(MATERIAL FOR THIS EXERCISE)

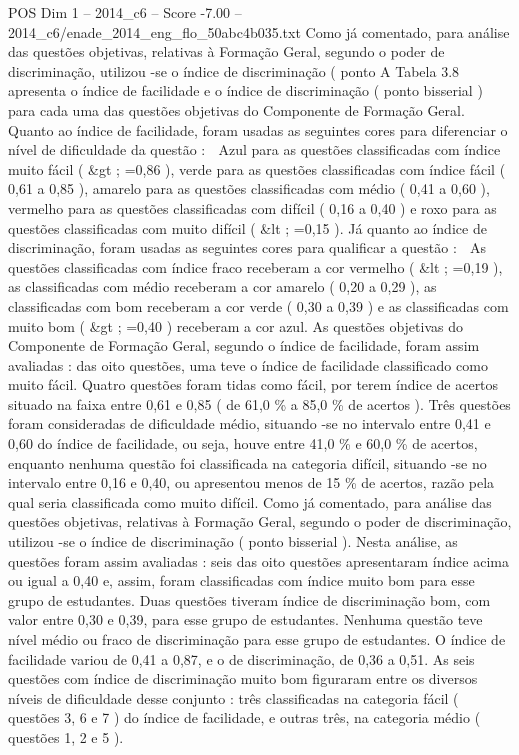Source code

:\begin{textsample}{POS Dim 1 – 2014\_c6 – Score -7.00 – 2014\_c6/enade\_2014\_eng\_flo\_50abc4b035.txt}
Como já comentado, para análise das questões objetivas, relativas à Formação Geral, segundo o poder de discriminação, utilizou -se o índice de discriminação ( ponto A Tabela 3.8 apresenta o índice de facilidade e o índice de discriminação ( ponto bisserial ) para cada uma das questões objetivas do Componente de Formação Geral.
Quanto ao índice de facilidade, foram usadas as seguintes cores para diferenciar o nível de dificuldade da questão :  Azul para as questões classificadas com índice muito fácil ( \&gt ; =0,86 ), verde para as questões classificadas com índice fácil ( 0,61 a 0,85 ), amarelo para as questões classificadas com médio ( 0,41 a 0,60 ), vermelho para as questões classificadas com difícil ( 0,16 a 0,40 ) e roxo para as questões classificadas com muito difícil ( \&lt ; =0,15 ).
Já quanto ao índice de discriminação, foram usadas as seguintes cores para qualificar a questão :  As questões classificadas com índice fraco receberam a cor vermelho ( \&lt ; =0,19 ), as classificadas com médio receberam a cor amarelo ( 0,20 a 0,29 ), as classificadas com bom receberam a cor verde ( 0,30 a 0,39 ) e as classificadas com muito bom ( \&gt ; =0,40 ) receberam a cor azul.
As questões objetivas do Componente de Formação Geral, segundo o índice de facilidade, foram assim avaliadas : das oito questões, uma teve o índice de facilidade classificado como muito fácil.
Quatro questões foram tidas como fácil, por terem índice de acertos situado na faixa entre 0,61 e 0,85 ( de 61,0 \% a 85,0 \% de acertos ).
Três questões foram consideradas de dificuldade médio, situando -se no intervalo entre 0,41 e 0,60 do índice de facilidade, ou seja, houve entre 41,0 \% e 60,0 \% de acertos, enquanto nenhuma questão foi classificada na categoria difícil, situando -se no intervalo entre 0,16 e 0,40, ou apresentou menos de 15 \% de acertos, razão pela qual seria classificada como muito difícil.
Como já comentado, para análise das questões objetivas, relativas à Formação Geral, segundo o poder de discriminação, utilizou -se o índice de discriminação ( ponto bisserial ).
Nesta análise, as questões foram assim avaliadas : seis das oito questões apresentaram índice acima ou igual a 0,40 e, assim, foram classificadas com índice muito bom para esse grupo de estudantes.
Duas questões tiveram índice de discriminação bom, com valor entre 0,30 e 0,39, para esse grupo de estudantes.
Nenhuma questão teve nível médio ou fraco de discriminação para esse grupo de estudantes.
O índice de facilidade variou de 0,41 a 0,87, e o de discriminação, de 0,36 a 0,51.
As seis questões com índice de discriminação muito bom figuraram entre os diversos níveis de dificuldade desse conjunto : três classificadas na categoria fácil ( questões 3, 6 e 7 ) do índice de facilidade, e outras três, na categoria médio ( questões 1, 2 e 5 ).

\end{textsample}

(End MATERIAL FOR THIS EXERCISE)
(MATERIAL FOR THIS EXERCISE)

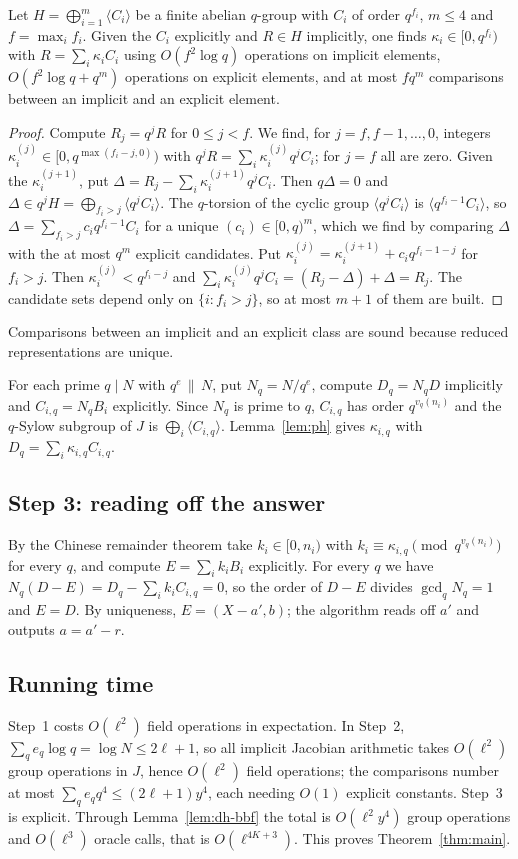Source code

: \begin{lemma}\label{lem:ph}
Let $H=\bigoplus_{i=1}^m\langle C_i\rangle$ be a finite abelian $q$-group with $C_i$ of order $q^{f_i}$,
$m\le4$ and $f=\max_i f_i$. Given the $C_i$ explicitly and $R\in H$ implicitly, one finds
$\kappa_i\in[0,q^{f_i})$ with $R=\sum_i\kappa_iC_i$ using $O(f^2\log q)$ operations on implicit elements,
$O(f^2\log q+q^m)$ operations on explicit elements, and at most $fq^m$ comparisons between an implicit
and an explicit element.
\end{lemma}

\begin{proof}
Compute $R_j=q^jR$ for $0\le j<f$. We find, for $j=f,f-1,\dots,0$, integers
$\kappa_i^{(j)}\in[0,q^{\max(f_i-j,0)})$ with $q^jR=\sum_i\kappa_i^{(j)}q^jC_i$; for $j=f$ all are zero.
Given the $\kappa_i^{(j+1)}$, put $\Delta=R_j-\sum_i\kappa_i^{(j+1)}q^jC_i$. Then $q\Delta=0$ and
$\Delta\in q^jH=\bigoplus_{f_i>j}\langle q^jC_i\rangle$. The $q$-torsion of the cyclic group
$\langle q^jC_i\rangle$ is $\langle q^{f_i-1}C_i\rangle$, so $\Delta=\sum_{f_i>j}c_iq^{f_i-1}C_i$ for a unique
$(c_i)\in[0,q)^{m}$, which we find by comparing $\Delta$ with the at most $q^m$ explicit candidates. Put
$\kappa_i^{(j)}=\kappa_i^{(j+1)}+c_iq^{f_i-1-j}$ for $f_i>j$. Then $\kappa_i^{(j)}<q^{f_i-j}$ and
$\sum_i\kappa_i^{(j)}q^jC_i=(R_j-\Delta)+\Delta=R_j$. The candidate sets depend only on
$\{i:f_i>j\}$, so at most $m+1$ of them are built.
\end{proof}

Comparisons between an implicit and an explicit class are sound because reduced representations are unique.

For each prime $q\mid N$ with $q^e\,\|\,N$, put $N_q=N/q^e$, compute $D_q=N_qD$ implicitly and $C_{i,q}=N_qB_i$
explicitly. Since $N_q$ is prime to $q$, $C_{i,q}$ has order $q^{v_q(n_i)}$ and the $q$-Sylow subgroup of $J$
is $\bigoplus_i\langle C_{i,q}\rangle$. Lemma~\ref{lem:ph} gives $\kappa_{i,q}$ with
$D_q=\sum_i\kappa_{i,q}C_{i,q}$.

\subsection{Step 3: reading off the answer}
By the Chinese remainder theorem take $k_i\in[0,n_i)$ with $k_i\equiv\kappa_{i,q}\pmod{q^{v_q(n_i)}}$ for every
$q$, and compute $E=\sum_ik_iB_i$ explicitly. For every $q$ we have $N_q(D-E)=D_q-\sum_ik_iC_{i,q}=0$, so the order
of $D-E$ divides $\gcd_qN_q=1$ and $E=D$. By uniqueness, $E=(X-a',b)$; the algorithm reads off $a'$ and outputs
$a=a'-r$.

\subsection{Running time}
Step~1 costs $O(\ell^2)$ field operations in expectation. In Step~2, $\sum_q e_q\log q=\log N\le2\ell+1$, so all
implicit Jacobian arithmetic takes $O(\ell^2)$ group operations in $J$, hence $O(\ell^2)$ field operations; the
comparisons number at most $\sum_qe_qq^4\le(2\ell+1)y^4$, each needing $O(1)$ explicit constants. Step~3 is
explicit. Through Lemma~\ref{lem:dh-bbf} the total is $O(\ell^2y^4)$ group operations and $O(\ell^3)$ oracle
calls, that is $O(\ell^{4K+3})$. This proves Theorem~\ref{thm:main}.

(End MATERIAL FOR THIS EXERCISE)
(MATERIAL FOR THIS EXERCISE)

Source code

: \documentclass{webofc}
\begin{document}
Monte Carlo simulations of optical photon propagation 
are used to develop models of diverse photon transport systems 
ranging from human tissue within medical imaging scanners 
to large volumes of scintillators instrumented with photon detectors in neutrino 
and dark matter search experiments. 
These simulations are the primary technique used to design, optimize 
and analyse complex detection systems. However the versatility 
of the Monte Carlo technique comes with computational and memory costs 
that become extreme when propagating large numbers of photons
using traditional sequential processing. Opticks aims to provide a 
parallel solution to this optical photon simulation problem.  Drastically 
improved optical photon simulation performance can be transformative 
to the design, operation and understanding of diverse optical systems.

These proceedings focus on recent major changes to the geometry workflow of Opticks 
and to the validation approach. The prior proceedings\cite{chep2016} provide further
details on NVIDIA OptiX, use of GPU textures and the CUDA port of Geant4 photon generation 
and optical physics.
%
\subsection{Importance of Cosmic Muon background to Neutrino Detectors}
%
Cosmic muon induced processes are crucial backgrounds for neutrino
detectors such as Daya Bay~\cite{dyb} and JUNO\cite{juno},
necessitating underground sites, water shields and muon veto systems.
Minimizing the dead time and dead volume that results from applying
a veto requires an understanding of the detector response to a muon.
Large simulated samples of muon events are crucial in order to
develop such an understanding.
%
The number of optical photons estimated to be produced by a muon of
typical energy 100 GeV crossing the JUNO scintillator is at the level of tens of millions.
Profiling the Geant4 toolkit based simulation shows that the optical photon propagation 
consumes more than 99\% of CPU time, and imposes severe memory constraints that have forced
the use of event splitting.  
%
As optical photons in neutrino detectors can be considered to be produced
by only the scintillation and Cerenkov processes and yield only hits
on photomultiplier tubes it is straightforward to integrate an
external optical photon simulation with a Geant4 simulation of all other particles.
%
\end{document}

(End MATERIAL FOR THIS EXERCISE)

### ASSIGNMENT
Check the listing above for "entre". Show every line where it turns up.

### EXERCISE RESPONSE
Quatro questões foram tidas como fácil, por terem índice de acertos situado na faixa entre 0,61 e 0,85 ( de 61,0 \% a 85,0 \% de acertos ).
Três questões foram consideradas de dificuldade médio, situando -se no intervalo entre 0,41 e 0,60 do índice de facilidade, ou seja, houve entre 41,0 \% e 60,0 \% de acertos, enquanto nenhuma questão foi classificada na categoria difícil, situando -se no intervalo entre 0,16 e 0,40, ou apresentou menos de 15 \% de acertos, razão pela qual seria classificada como muito difícil.
Duas questões tiveram índice de discriminação bom, com valor entre 0,30 e 0,39, para esse grupo de estudantes.
As seis questões com índice de discriminação muito bom figuraram entre os diversos níveis de dificuldade desse conjunto : três classificadas na categoria fácil ( questões 3, 6 e 7 ) do índice de facilidade, e outras três, na categoria médio ( questões 1, 2 e 5 ).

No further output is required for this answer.